With a short sale or deed in lieu of foreclosure, you should be sure to include a deficiency judgment waiver in the agreement. Why? Because, by definition, you are deficient sufficient money to pay off the loan in either of these agreements and the lender can sue you for the deficient amount. Getting a deficiency judgment waiver with your short sale or deed in lieu of foreclosure agreement allows you to get out of your mortgage with no debt.
Getting Off The Naughty List And Onto The Nice List
If you are determined to keep your home, but have experienced a hardship beyond your control that caused you to fall behind on your mortgage payments, and you believe that you have the money to afford the loan, there are options that allow you to that:
- Reinstatement.

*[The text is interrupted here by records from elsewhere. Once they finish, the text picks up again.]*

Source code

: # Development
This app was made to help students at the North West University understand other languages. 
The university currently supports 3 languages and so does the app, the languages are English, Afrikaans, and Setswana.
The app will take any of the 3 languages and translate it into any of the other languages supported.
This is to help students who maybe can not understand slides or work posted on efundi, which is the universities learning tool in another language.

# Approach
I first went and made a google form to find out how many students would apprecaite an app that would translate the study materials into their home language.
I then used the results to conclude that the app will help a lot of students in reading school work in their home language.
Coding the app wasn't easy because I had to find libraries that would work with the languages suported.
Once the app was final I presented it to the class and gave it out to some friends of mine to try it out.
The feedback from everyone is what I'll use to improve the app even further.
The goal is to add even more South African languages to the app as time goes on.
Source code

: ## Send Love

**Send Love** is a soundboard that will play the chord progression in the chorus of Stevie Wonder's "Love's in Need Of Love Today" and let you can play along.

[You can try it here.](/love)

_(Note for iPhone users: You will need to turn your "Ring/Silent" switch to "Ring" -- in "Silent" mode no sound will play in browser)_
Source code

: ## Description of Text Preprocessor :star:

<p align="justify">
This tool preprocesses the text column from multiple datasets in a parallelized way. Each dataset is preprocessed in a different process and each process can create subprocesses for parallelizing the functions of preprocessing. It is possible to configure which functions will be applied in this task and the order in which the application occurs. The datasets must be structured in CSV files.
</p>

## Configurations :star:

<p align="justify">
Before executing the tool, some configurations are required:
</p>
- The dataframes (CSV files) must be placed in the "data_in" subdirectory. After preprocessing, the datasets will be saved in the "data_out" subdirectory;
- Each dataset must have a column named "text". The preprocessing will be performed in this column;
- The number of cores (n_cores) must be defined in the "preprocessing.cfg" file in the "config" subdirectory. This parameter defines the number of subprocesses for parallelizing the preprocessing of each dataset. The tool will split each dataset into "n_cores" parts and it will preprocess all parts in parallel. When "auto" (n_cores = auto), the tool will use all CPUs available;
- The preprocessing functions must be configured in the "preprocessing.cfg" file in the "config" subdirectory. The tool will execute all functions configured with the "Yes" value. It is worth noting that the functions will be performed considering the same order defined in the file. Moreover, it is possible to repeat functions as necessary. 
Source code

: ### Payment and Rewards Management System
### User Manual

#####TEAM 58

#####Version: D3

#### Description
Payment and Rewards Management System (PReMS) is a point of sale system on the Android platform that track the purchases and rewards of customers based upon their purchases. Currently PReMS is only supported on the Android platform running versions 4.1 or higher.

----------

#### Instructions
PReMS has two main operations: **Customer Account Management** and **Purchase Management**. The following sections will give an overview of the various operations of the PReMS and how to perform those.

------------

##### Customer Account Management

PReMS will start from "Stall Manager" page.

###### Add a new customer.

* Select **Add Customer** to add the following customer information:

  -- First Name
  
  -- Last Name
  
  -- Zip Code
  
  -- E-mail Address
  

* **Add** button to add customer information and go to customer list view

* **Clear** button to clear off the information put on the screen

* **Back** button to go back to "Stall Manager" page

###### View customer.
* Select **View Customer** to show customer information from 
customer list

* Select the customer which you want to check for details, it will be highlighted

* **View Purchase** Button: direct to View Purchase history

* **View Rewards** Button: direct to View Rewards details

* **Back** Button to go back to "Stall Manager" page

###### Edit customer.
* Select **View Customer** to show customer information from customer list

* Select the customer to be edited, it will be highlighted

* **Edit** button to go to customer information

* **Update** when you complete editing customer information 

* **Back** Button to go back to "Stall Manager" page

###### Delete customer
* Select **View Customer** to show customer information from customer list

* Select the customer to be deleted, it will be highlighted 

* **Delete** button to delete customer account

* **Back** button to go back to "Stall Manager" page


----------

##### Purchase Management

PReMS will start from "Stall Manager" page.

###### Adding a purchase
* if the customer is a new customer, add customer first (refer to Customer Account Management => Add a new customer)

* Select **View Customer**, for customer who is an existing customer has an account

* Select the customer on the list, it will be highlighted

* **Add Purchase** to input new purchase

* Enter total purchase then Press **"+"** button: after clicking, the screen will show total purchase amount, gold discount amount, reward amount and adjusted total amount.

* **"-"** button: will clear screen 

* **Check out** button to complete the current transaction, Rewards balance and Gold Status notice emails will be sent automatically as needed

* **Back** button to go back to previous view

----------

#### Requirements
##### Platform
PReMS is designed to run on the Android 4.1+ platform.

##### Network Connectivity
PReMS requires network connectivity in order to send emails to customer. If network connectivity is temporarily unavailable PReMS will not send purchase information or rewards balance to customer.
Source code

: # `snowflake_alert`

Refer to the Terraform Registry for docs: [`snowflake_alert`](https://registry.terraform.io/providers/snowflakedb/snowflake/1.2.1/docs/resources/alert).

This is when the borrower catches up on all missed payments with a single payment. The amount of the reinstatement payment will include all fees the lender incurred as a result of the missed payments. After reinstatement regular payments would resume as normal.
- Payoff. Under this agreement the borrower makes one payment to pay off the entire loan. This stops foreclosure and the loan is paid off in full.
- Forbearance. If you have temporary hardship, you can ask for temporary relief in the form of a forbearance, which allows you to stop paying your mortgage or pay a reduced amount for a period of time without being foreclosed on.
- Loan modification. This is a permanent change to one or more of the terms of a mortgage loan, such as the interest rate, length of the loan, or principal amount, for borrowers who have experienced a valid financial hardship. This is the only option that allows you to lower your monthly payment to an affordable percentage (31%) of your income.
So there are ways to get off of the naughty list and back onto the nice list, and they don't even require you to put out milk and cookies for your lender. Be aware that there are con artists who promise to get you a loan modification and back in your lenders good graces by removing the threat of foreclosure. To avoid them, do some research on common mortgage relief scams and avoid any offers that seem too good to be true. And remember that you have the best chance of geting the results you want when you take action as soon as you anticipate problems and work with an experienced attorney who has a proven record of helping people in your situation.